Assignment
This task calls for copying each line below that contains "Marmot".

Material for this exercise
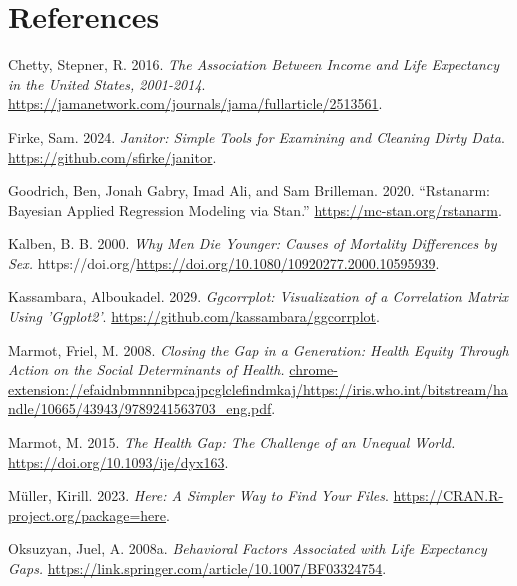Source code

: \documentclass[
  letterpaper,
  DIV=11,
  numbers=noendperiod]{scrartcl}
\newlength{\cslhangindent}
\newenvironment{CSLReferences}[2] %
 {\begin{list}{}{%
  \setlength{\itemindent}{0pt}
  \setlength{\leftmargin}{0pt}
  \setlength{\parsep}{0pt}
  \ifodd #1
   \setlength{\leftmargin}{\cslhangindent}
   \setlength{\itemindent}{-1\cslhangindent}
  \fi
  \setlength{\itemsep}{#2\baselineskip}}}
 {\end{list}}
\begin{document}
\endgroup{}

\newpage

\section*{References}\label{references}

\label{refs}
\begin{CSLReferences}{1}{0}
Chetty, Stepner, R. 2016. \emph{The Association Between Income and Life
Expectancy in the United States, 2001-2014}.
\url{https://jamanetwork.com/journals/jama/fullarticle/2513561}.

Firke, Sam. 2024. \emph{Janitor: Simple Tools for Examining and Cleaning
Dirty Data}. \url{https://github.com/sfirke/janitor}.

Goodrich, Ben, Jonah Gabry, Imad Ali, and Sam Brilleman. 2020.
{``Rstanarm: {Bayesian} Applied Regression Modeling via {Stan}.''}
\url{https://mc-stan.org/rstanarm}.

Kalben, B. B. 2000. \emph{Why Men Die Younger: Causes of Mortality
Differences by Sex.}
https://doi.org/\url{https://doi.org/10.1080/10920277.2000.10595939}.

Kassambara, Alboukadel. 2029. \emph{Ggcorrplot: Visualization of a
Correlation Matrix Using 'Ggplot2'}.
\url{https://github.com/kassambara/ggcorrplot}.

Marmot, Friel, M. 2008. \emph{Closing the Gap in a Generation: Health
Equity Through Action on the Social Determinants of Health.}
\url{chrome-extension://efaidnbmnnnibpcajpcglclefindmkaj/https://iris.who.int/bitstream/handle/10665/43943/9789241563703_eng.pdf}.

Marmot, M. 2015. \emph{The Health Gap: The Challenge of an Unequal
World.} \url{https://doi.org/10.1093/ije/dyx163}.

Müller, Kirill. 2023. \emph{Here: A Simpler Way to Find Your Files}.
\url{https://CRAN.R-project.org/package=here}.

Oksuzyan, Juel, A. 2008a. \emph{Behavioral Factors Associated with Life
Expectancy Gaps.}
\url{https://link.springer.com/article/10.1007/BF03324754}.


\end{CSLReferences}
\end{document}
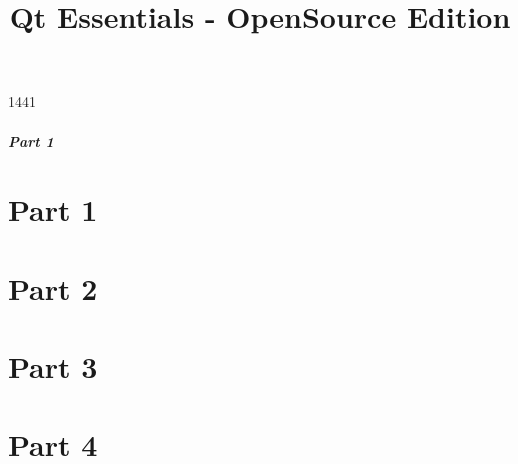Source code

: \documentclass[t]{beamer}
\title{Qt Essentials - OpenSource Edition}
\begin{document}


\begin{slide}{1441}
  \frametitle{Part 1}
  \tableofcontents[part=1]
\end{slide}

\part{Part 1}




\part{Part 2}




\part{Part 3}


% 


\part{Part 4}



\end{document}
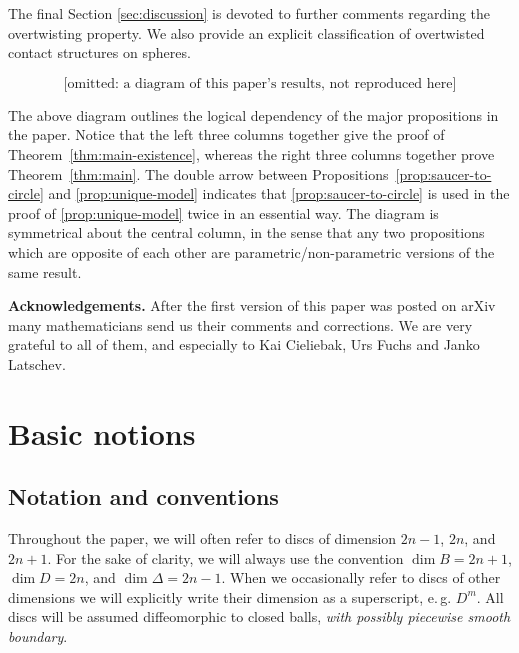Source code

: \documentclass[12pt]{paper}
\theoremstyle{plain}
\theoremstyle{definition}
\numberwithin{figure}{section}
\begin{document}
The final Section \ref{sec:discussion} is devoted to further comments regarding the overtwisting property. We also provide an explicit classification of overtwisted contact structures on spheres.
 
\begin{displaymath}
\mbox{[omitted: a diagram of this paper's results, not reproduced here]}
\end{displaymath} 


 
The above diagram outlines the logical dependency of the major propositions in the paper. Notice that the left three columns together give the proof of Theorem~\ref{thm:main-existence}, whereas the right three columns together prove Theorem~\ref{thm:main}.  The double arrow between Propositions~\ref{prop:saucer-to-circle} and \ref{prop:unique-model} indicates that \ref{prop:saucer-to-circle} is used in the proof of \ref{prop:unique-model}  twice in an essential way. The diagram is symmetrical about the central column, in the sense that any two propositions which are opposite of each other are parametric/non-parametric versions of the same result.


 
 {\bf Acknowledgements.}
 After the first version of this paper was posted on arXiv many mathematicians send us their comments and corrections. We are very grateful to all of them, and  especially  to Kai Cieliebak, Urs Fuchs and Janko Latschev.
 
\section{Basic notions}\label{sec:basic}
 \subsection{Notation and conventions}\label{sec:notation}
Throughout the paper, we will often refer to discs of dimension $2n-1$, $2n$, and $2n+1$. For the sake of clarity, we will always use the convention $\dim B=2n+1$, $\dim D = 2n$, and $\dim \Delta = 2n-1$. When we occasionally refer to discs of other dimensions we will explicitly write their dimension as a superscript, e.\,g. $D^{m}$. All discs will be assumed      diffeomorphic to closed balls, \emph{with possibly piecewise smooth boundary}.  
\end{document}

Response area
Marmot, Friel, M. 2008. \emph{Closing the Gap in a Generation: Health
Marmot, M. 2015. \emph{The Health Gap: The Challenge of an Unequal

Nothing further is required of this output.